Extracted data entries:

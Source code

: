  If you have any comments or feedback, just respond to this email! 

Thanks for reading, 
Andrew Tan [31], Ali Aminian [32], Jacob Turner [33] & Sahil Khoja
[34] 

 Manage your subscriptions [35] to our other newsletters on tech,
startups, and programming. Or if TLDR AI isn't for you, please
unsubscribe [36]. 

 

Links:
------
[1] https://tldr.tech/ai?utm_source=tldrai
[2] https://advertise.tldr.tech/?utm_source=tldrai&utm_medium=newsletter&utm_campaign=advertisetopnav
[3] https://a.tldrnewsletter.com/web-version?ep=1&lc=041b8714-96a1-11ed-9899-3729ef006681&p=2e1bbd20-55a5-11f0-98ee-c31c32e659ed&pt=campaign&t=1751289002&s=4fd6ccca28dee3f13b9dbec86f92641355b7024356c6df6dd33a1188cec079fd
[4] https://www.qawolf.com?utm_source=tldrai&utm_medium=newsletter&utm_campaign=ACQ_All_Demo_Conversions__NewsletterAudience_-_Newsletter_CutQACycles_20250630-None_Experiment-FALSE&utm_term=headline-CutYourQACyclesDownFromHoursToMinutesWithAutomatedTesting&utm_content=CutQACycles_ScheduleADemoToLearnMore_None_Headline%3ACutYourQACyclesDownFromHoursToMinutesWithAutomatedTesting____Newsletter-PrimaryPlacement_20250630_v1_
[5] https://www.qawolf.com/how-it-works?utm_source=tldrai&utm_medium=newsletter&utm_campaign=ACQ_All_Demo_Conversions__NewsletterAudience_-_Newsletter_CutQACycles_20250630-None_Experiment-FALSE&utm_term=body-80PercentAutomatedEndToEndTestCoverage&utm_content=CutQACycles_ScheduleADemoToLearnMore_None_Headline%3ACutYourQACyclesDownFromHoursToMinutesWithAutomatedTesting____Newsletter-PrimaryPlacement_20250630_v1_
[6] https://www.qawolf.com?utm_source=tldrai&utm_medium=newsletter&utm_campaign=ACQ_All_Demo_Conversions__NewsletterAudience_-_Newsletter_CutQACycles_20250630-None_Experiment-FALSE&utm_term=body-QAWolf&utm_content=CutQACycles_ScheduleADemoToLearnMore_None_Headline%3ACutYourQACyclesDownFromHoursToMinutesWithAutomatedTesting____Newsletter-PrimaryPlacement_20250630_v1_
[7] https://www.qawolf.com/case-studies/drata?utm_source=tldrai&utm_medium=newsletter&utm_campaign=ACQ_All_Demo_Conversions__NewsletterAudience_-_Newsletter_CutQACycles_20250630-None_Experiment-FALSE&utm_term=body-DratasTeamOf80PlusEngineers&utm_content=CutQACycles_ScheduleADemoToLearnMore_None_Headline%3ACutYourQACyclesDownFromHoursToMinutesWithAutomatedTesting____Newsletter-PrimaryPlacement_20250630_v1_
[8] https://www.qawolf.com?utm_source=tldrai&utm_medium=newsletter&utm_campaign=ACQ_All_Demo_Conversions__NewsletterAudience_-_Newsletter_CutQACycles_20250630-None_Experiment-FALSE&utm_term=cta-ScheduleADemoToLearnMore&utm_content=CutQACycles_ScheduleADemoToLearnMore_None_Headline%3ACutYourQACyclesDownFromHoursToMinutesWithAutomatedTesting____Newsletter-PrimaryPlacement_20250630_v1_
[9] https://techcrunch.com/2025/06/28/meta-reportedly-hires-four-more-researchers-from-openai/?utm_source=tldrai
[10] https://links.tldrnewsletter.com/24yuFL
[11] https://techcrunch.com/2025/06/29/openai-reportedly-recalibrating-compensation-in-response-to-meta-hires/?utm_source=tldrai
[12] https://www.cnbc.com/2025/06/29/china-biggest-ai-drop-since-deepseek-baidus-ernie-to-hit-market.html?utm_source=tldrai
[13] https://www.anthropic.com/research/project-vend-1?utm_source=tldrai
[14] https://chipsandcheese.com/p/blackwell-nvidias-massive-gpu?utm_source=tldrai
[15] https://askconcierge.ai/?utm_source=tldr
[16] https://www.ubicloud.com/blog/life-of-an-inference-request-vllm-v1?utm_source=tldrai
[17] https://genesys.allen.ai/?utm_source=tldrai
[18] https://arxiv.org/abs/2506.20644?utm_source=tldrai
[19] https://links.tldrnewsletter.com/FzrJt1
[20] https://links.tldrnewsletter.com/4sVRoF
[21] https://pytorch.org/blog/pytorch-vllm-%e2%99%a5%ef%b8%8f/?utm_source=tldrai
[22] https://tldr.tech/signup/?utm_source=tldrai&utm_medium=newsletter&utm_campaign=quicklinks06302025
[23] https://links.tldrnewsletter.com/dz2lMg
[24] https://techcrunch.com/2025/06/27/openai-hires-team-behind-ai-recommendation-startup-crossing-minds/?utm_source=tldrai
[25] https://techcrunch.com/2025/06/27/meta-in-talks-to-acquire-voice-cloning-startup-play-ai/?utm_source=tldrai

• Activity: Look over the records above and copy each line that includes the string "vllm".

• Solution for this problem:
[16] https://www.ubicloud.com/blog/life-of-an-inference-request-vllm-v1?utm_source=tldrai
[21] https://pytorch.org/blog/pytorch-vllm-%e2%99%a5%ef%b8%8f/?utm_source=tldrai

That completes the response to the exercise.